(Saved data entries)
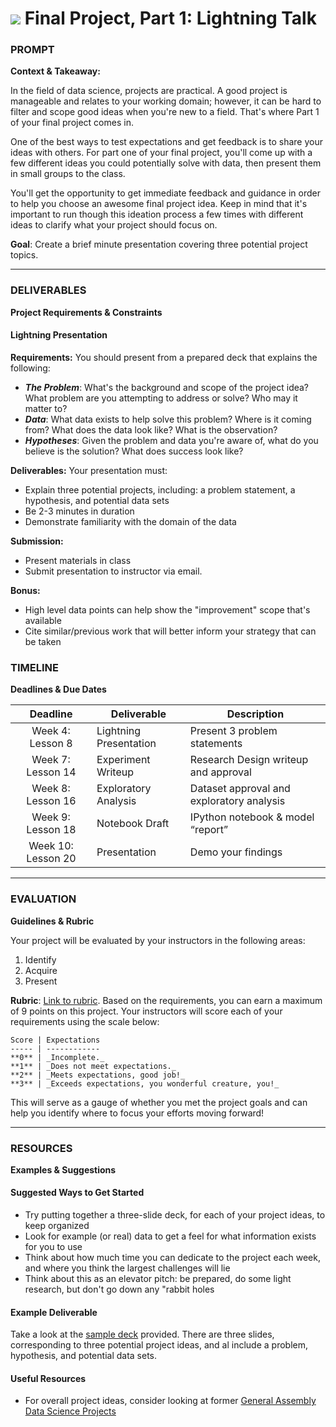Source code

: # ![](https://ga-dash.s3.amazonaws.com/production/assets/logo-9f88ae6c9c3871690e33280fcf557f33.png) Final Project, Part 1: Lightning Talk


### PROMPT
**Context & Takeaway:**

In the field of data science, projects are practical. A good project is manageable and relates to your working domain; however, it can be hard to filter and scope good ideas when you're new to a field. That's where Part 1 of your final project comes in. 

One of the best ways to test expectations and get feedback is to share your ideas with others. For part one of your final project, you'll come up with a few different ideas you could potentially solve with data, then present them in small groups to the class.

You'll get the opportunity to get immediate feedback and guidance in order to help you choose an awesome final project idea. Keep in mind that it's important to run though this ideation process a few times with different ideas to clarify what your project should focus on. 

**Goal**: Create a brief minute presentation covering three potential project topics.

---

### DELIVERABLES
**Project Requirements & Constraints**

#### Lightning Presentation
**Requirements:** You should present from a prepared deck that explains the following:

* ___The Problem___: What's the background and scope of the project idea? What problem are you attempting to address or solve? Who may it matter to?
* ___Data___: What data exists to help solve this problem? Where is it coming from? What does the data look like? What is the observation?
* ___Hypotheses___: Given the problem and data you're aware of, what do you believe is the solution? What does success look like?

**Deliverables:** Your presentation must:
* Explain three potential projects, including: a problem statement, a hypothesis, and potential data sets
* Be 2-3 minutes in duration
* Demonstrate familiarity with the domain of the data

**Submission:**	
* Present materials in class
* Submit presentation to instructor via email.

**Bonus:**
- High level data points can help show the "improvement" scope that's available
- Cite similar/previous work that will better inform your strategy that can be taken

### TIMELINE
**Deadlines & Due Dates**

| Deadline | Deliverable| Description |
|:-:|---|---|
| Week 4: Lesson 8 | Lightning Presentation  | Present 3 problem statements   |
| Week 7: Lesson 14 | Experiment Writeup  |  Research Design writeup and approval  |
| Week 8: Lesson 16 | Exploratory Analysis  | Dataset approval and exploratory analysis   |
| Week 9: Lesson 18 | Notebook Draft  |  IPython notebook & model “report”  |
| Week 10: Lesson 20 | Presentation  | Demo your findings   |

---

### EVALUATION
**Guidelines & Rubric** 

Your project will be evaluated by your instructors in the following areas:

1. Identify
2. Acquire
3. Present

**Rubric**: [Link to rubric](#). Based on the requirements, you can earn a maximum of 9 points on this project. Your instructors will score each of your requirements using the scale below:

    Score | Expectations
    ----- | ------------
    **0** | _Incomplete._
    **1** | _Does not meet expectations._
    **2** | _Meets expectations, good job!_
    **3** | _Exceeds expectations, you wonderful creature, you!_

 This will serve as a gauge of whether you met the project goals and can help you identify where to focus your efforts moving forward!

---
### RESOURCES
**Examples & Suggestions**

#### Suggested Ways to Get Started
- Try putting together a three-slide deck, for each of your project ideas, to keep organized
- Look for example (or real) data to get a feel for what information exists for you to use
- Think about how much time you can dedicate to the project each week, and where you think the largest challenges will lie
- Think about this as an elevator pitch: be prepared, do some light research, but don't go down any "rabbit holes

#### Example Deliverable
Take a look at the [sample deck](#) provided.  There are three slides, corresponding to three potential project ideas, and al include a problem, hypothesis, and potential data sets.

#### Useful Resources
- For overall project ideas, consider looking at former [General Assembly Data Science Projects](https://gallery.generalassemb.ly/DS?metro=)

#### Description of the task
Go line by line through the records above and copy each one containing "https".

#### Result
: # ![](https://ga-dash.s3.amazonaws.com/production/assets/logo-9f88ae6c9c3871690e33280fcf557f33.png) Final Project, Part 1: Lightning Talk
- For overall project ideas, consider looking at former [General Assembly Data Science Projects](https://gallery.generalassemb.ly/DS?metro=)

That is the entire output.